US Military Reassessing Whether It Killed Civilian Or Senior Al-Qaeda Leader

Ryan Morgan
By Ryan Morgan
May 19, 2023Middle East
US Military Reassessing Whether It Killed Civilian Or Senior Al-Qaeda Leader
An MQ-9 Reaper remotely piloted aircraft (RPA) flies by during a training mission at Creech Air Force Base in Indian Springs, Nevada, on Nov. 17, 2015. (Isaac Brekken/Getty Images)

The family of a retired bricklayer living in northwest Syria has claimed he was killed in a May 3 airstrike, calling into doubt a U.S. military report claiming they had killed a senior Al-Qaeda leader.

On May 3, the U.S. Central Command (CENTCOM) published a statement claiming its forces “conducted a unilateral strike in Northwest Syria targeting a senior Al-Qaeda leader.” The CENTCOM statement did not identify the suspected Al-Qaeda leader, but the military command said, “We will provide more information as operational details become available.” No additional details followed.

On the same day that CENTCOM disclosed the strike, residents in the northwest Syrian town of Qorqanya alerted the Syrian Civil Defense organization—otherwise known as the “White Helmets”—to the body of Lotfi Hassan Misto.
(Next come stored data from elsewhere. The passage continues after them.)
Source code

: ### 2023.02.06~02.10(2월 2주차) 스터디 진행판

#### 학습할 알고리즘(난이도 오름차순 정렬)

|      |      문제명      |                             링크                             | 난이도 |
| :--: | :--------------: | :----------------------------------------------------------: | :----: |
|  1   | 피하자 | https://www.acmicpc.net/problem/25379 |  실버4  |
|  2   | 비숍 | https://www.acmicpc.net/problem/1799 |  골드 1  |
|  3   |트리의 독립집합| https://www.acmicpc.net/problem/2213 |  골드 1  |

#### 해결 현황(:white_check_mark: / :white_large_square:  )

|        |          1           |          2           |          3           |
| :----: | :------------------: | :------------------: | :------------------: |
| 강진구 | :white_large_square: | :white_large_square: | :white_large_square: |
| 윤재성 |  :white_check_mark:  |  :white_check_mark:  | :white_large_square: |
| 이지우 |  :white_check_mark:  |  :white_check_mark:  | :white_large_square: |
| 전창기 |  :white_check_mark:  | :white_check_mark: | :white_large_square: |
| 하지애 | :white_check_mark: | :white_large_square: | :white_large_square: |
On May 3, the “White Helmets” posted on Twitter that Misto had been killed by an unidentified drone while he was leading a flock of sheep to graze on the outskirts of the town. The remains of multiple sheep were also found near Misto’s body.

Misto’s neighbors told The Washington Post that they had observed what they believed were MQ-9 Reaper drones surveilling the field where Misto was killed for weeks beforehand. The MQ-9 Reaper, also known as the Predator B, is an unmanned combat aerial vehicle (UCAV) capable of conducting airstrikes with weapons like the AGM-114 Hellfire II air-to-ground missile.

Photos posted online after the May 3 strike showed missile fragments. One unverified photo shared by a Syrian journalist showed a scrap of metal plating with a warning label. The warning label is similar to some that have been photographed on the Hellfire II missile used by U.S. forces.

CENTCOM spokesman Michael Lawhorn has since told The Washington Post that they are aware of reports of a civilian casualty, and are continuing to assess the situation.

“CENTCOM takes all such allegations seriously and is investigating to determine whether or not the action may have unintentionally resulted in harm to civilians,” Lawhorn told The Washington Post on Thursday.

NTD News reached out to CENTCOM with additional questions, but the command did not respond by the time this article was published.

CENTCOM has yet to name the senior Al-Qaeda leader they believed they had targeted in the May 3 strike.

Civilian Casualties

Civilian casualties have occurred throughout the Global War on Terrorism.

A November 2021 report by The New York Times revealed that as many as 70 civilian noncombatants were killed by a U.S. airstrike in March of 2019 as U.S. and coalition forces fought to seize the ISIS stronghold of Baghouz in eastern Syria. The New York Times report indicated military officials had not investigated the 2019 airstrike. The Pentagon subsequently ordered a fresh review of the incident.

In the closing days of the withdrawal from Afghanistan, U.S. forces botched another airstrike. CENTCOM had originally reported the strike had targeted an ISIS member who posed a threat to evacuation operations at Hamid Karzai International Airport in Kabul, but subsequent evaluations revealed the strike had actually killed 10 innocent Afghan civilians. The Pentagon ultimately concluded the incident was a tragic mistake, and determined that no military troops or officials would face disciplinary action for the incident.

In August of last year, the Pentagon announced a new mechanism to mitigate and respond to civilian injuries and deaths during U.S. military operations. The mechanism, known as the “Civilian Harm Mitigation and Response Action Plan” establishes a center to develop and incorporate civilian harm mitigation practices into military operational planning and doctrine. The plan was described as a means of improving accountability and transparency to civilians harmed by military operations.